Records from a data collection –
____________
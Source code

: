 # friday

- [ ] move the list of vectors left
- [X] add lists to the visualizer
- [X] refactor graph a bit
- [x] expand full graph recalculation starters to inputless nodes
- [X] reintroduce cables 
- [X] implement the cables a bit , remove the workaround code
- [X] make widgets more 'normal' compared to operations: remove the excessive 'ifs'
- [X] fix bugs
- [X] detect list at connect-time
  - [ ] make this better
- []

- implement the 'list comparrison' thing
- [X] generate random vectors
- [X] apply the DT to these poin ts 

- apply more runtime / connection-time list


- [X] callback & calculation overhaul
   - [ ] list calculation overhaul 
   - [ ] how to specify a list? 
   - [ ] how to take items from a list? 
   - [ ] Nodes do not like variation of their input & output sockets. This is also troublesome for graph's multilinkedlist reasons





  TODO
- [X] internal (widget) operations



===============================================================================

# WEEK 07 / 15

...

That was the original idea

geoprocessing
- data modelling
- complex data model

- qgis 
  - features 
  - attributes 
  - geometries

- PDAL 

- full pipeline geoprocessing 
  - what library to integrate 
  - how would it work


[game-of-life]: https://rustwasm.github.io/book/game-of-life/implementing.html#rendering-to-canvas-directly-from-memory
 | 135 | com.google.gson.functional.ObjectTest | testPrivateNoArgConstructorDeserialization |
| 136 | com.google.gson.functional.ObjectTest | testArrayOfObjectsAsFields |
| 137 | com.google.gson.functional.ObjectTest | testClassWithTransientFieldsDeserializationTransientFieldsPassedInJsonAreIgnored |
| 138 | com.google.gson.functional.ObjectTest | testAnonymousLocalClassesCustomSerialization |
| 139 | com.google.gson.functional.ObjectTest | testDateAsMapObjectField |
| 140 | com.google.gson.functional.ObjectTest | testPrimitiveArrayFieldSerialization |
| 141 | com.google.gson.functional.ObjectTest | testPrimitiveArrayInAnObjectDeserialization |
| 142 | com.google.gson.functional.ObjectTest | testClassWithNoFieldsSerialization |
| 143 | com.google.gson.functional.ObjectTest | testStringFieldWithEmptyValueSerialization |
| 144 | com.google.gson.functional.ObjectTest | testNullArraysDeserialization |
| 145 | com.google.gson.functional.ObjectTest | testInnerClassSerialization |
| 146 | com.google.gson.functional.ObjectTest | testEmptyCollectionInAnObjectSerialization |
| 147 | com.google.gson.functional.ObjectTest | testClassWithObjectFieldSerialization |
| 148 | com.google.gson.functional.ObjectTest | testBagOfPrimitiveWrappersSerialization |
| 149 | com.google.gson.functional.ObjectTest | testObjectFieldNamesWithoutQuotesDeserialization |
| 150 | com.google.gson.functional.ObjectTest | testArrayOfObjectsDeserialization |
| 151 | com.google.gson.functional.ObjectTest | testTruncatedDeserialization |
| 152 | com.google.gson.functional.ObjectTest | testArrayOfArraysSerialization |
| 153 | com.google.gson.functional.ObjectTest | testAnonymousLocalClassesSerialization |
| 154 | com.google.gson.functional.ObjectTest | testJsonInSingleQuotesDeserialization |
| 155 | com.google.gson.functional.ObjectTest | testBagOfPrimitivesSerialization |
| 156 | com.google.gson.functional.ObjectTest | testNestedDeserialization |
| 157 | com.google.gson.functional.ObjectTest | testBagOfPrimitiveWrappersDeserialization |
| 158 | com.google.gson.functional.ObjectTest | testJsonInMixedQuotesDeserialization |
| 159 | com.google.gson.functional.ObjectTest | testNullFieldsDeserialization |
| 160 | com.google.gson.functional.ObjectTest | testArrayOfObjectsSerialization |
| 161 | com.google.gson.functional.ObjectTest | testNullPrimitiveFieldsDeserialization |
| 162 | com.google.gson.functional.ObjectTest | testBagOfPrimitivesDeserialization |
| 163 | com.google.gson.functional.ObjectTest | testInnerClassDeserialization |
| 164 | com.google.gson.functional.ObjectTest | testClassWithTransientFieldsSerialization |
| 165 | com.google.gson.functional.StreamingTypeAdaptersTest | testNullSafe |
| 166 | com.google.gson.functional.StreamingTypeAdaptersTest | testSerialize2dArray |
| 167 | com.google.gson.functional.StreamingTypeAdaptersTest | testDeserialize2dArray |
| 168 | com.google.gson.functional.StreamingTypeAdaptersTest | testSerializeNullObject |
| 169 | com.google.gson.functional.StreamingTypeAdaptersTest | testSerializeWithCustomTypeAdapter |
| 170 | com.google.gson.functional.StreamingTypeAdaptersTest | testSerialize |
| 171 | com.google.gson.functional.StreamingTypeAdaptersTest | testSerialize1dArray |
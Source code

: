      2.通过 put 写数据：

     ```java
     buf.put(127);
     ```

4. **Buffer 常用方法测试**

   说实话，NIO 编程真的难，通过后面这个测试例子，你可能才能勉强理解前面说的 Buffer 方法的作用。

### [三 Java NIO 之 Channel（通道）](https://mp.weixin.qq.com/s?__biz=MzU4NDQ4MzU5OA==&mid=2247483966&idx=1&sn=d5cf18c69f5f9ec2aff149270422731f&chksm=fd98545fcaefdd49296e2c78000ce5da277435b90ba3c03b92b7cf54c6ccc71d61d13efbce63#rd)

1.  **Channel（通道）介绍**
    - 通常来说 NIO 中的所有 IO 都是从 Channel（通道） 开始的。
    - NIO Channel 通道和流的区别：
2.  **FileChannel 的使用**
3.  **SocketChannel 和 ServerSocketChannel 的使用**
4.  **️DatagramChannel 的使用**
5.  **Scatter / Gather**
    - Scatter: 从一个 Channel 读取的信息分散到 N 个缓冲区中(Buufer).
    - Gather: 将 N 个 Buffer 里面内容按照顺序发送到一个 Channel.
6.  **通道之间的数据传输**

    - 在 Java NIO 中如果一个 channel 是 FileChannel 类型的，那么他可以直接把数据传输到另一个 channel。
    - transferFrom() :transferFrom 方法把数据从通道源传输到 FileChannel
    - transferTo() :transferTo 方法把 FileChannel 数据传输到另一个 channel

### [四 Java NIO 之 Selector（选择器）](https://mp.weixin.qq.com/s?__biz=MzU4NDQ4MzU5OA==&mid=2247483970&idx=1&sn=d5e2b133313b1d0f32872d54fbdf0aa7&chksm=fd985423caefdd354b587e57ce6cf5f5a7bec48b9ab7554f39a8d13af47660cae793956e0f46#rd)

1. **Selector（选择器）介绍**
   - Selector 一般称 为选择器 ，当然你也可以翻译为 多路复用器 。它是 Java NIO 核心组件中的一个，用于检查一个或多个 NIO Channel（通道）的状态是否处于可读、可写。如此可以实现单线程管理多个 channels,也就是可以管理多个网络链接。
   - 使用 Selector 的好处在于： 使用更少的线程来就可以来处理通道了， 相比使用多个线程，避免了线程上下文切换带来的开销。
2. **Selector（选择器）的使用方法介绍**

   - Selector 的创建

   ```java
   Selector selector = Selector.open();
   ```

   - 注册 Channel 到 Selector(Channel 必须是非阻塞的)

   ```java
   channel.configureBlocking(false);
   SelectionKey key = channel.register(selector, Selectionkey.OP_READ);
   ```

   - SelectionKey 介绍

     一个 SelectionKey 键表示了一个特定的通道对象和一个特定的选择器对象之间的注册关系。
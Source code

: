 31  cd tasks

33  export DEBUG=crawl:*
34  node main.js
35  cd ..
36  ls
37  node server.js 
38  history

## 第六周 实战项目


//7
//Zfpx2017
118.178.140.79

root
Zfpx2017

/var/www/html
____________
Description of the task –
Look above for the line containing "- transferFrom() :transferFrom" and the line containing "1. **Selector（选择器）介绍**". Transcribe both, with the lines between them, exactly.

Output of the task –
    - transferFrom() :transferFrom 方法把数据从通道源传输到 FileChannel
    - transferTo() :transferTo 方法把 FileChannel 数据传输到另一个 channel

### [四 Java NIO 之 Selector（选择器）](https://mp.weixin.qq.com/s?__biz=MzU4NDQ4MzU5OA==&mid=2247483970&idx=1&sn=d5e2b133313b1d0f32872d54fbdf0aa7&chksm=fd985423caefdd354b587e57ce6cf5f5a7bec48b9ab7554f39a8d13af47660cae793956e0f46#rd)

1. **Selector（选择器）介绍**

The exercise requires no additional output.